The SPoRT (Short-term Prediction and Research Transition) Program at the NASA/Marshall Space Flight Center has been providing unique NASA and NOAA data and techniques to partner Weather Forecast Offices (WFOs) for ten years. Data are provided in the Decision Support System used by WFO forecasters: AWIPS. For the last couple of years, SPoRT has been producing the POES/GOES Hybrid. This suite of products combines the strength of 15-minute animations of GOES imagery providing temporal continuity, with the higher resolution, relatively random availability, of polar orbiting (POES) imagery data. The product was first introduced with only MODIS data from NASA's Terra and Aqua satellites, but recently the VIIRS instrument onboard the Suomi-NPP satellite was added, providing better high-resolution coverage. These products represent SPoRT's efforts to prepare for higher resolution, higher frequency GOES-R imagery as well as helping to move VIIRS (JPSS) data into the mainstream of weather forecasting.

SPoRT generates 5 products for this dataset: Visible, Longwave Infrared (11 m), Shortwave IR (3.7 m), Water Vapor (6.7 m), and Fog (Difference of 11 m and 3.7 m channels). The Water Vapor hybrid product has a Red-Blue-Green image from MODIS inlaid, since it provides even more qualitative information than water vapor alone. Animated examples of the products will be shown in this presentation.

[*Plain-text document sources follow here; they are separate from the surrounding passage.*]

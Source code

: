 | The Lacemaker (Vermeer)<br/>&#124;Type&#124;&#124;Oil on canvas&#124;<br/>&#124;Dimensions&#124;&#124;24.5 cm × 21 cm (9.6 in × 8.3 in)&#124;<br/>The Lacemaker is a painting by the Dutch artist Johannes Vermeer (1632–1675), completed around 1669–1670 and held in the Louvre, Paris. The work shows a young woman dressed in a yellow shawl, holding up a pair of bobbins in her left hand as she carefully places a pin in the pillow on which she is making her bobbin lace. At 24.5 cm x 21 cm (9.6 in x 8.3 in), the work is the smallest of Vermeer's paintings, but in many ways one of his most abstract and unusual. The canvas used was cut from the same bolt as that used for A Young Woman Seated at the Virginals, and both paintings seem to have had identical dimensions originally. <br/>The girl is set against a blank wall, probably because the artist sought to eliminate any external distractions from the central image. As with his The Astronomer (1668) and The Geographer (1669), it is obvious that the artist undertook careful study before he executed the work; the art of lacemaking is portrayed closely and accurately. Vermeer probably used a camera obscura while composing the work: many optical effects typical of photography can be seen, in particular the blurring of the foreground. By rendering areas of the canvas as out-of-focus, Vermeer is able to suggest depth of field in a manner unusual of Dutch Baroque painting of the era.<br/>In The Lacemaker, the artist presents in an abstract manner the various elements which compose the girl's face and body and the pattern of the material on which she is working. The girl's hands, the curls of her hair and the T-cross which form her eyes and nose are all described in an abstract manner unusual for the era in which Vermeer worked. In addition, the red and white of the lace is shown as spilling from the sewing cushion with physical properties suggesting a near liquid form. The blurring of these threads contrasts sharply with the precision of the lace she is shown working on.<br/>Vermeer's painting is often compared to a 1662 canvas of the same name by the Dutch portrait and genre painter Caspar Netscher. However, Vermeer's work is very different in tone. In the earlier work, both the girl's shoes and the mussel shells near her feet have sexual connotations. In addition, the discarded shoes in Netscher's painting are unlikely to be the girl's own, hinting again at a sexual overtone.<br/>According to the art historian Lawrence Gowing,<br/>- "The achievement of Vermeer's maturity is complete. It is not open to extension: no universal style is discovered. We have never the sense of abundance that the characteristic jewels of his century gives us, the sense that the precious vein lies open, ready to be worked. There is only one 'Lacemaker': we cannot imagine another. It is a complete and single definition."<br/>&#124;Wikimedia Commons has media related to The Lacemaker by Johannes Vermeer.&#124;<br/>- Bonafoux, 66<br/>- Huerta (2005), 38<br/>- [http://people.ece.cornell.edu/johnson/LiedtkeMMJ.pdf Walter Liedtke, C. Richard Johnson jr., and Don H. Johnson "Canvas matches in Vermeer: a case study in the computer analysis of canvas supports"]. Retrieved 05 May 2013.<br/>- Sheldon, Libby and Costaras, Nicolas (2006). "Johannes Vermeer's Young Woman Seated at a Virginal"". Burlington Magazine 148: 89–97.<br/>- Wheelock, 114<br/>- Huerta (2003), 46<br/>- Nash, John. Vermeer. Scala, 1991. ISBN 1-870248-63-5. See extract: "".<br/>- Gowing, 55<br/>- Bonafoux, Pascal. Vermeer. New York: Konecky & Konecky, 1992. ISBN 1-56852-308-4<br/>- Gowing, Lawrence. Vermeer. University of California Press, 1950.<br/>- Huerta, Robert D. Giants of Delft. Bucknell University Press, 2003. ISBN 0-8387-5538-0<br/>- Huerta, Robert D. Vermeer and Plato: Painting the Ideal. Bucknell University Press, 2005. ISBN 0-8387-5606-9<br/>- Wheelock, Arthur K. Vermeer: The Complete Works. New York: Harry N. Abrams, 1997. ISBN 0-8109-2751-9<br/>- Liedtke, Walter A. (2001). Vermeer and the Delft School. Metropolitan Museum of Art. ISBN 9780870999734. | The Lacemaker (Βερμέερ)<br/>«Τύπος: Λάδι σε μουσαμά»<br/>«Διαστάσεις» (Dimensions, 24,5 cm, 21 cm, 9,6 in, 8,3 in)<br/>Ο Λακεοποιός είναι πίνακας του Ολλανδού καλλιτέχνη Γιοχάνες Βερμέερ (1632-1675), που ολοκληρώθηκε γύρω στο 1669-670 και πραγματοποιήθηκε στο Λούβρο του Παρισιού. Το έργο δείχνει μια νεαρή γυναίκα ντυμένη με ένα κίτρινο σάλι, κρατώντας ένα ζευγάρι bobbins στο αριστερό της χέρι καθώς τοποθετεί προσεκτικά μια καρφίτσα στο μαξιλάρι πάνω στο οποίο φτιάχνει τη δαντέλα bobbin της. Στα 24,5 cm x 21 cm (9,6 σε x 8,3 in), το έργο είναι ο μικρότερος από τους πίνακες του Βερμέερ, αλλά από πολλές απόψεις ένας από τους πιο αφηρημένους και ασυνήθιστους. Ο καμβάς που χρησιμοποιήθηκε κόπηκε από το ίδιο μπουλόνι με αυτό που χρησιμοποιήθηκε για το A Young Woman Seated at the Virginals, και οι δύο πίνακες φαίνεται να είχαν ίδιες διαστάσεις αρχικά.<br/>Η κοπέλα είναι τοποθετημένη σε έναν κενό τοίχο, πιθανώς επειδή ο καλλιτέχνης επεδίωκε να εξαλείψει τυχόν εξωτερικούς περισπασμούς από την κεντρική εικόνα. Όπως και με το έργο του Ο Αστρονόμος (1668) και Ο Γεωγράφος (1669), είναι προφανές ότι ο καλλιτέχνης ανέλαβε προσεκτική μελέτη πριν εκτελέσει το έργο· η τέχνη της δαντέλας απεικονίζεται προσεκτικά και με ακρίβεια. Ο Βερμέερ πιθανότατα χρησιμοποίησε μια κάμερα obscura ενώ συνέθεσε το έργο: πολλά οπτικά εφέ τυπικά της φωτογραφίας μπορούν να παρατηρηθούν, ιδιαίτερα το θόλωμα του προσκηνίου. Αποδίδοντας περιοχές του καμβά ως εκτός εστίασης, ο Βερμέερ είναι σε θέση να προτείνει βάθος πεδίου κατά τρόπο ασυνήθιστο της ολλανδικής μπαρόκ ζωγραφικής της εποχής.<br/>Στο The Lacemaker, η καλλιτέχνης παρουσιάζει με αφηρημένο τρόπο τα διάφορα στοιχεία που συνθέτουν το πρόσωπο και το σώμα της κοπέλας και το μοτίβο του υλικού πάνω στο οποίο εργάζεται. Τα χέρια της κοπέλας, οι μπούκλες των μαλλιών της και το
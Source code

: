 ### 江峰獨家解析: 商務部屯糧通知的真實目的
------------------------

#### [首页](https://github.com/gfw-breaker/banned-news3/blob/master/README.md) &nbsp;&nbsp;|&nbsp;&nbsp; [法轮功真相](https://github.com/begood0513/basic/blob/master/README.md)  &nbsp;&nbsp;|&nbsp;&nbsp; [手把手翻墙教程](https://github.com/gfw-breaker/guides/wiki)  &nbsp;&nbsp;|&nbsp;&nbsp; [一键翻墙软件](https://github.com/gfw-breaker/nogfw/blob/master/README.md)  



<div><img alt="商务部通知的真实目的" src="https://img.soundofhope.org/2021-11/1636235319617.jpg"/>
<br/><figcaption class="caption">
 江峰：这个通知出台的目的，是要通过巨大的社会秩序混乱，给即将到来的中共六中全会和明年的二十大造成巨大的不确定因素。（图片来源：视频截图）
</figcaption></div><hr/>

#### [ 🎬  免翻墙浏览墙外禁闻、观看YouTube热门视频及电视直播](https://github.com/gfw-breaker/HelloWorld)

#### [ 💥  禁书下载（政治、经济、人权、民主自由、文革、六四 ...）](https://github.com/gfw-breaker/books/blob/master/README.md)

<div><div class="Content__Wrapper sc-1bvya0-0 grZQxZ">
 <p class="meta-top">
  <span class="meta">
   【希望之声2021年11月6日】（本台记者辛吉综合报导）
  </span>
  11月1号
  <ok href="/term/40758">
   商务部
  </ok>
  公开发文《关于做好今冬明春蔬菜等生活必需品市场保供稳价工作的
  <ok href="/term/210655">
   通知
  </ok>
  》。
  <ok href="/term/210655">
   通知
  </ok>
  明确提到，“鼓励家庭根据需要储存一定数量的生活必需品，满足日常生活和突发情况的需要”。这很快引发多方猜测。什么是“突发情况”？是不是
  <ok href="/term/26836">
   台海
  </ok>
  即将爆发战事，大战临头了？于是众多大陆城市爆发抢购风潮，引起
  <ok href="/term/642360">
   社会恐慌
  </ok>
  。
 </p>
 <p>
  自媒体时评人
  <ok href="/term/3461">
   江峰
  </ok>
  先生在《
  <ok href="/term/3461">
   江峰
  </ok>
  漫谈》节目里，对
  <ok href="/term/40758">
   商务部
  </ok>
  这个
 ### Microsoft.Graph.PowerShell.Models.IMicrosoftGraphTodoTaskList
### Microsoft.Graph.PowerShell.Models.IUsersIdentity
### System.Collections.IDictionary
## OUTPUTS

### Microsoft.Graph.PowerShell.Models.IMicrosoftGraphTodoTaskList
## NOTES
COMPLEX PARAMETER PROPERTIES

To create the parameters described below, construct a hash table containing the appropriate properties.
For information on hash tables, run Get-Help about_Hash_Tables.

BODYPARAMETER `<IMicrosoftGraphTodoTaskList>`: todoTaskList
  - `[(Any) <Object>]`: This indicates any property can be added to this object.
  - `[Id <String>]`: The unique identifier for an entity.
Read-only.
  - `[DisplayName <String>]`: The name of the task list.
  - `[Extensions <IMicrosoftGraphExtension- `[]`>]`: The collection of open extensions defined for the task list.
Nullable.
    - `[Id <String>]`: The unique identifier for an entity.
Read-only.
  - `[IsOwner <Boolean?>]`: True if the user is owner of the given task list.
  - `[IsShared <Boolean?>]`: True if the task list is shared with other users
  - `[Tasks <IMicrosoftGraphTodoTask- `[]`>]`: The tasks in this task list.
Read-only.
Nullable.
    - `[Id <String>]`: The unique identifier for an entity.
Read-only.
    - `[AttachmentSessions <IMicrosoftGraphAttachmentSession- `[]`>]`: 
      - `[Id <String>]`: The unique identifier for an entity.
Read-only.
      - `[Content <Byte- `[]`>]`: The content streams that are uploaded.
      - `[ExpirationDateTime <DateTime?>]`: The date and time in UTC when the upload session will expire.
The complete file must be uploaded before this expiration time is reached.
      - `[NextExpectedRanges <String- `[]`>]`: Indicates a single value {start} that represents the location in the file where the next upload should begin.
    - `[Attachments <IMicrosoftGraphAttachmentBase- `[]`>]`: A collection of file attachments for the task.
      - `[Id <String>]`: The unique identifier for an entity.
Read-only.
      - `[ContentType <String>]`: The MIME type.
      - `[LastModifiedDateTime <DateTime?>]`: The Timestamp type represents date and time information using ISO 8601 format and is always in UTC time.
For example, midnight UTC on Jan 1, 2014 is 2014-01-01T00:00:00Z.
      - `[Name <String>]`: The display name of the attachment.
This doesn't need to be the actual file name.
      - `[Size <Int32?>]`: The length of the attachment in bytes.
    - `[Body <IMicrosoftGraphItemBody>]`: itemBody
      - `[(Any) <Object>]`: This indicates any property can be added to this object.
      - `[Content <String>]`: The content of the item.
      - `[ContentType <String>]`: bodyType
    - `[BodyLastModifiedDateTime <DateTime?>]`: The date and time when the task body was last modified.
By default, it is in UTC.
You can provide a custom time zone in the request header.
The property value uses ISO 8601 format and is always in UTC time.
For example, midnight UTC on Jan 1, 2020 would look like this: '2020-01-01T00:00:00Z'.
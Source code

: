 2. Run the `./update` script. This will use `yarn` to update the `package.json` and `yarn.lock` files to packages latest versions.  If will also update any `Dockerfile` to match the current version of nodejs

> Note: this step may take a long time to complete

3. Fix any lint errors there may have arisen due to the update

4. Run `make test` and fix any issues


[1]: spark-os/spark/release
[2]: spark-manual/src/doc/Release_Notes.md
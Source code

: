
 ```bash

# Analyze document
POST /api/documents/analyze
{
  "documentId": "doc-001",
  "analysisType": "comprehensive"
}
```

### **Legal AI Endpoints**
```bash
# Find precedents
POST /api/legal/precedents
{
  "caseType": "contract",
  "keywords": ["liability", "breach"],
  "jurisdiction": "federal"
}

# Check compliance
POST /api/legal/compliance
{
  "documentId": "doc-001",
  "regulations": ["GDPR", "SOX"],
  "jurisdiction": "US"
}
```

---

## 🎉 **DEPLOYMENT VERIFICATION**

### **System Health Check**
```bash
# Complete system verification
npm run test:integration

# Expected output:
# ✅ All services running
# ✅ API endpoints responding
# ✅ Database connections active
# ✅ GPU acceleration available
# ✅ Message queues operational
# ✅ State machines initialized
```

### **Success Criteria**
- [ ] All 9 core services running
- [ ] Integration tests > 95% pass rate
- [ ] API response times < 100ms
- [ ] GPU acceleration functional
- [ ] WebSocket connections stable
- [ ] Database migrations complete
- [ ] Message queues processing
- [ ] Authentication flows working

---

While the resolution at nadir of GOES imagery is nominally 1km (4km for IR channels), the inlaid polar orbiter imagery has a resolution of 250m (1km for IR channels). This has tremendous application in the continental US. However, in high latitudes, since the usefulness of GOES degrades poleward rapidly, the contrast of GOES and POES data is stark. The consistent temporal nature of GOES, even though at a reduced resolution at high latitudes, provides basic situational awareness, but the introduction of polar data is very helpful in seeing the big picture with clarity even if only briefly. This presentation will offer real situations where these products helped forecasters make better informed decisions quickly. Plans to augment the product further with the addition of data from several AVHRR instruments will be described.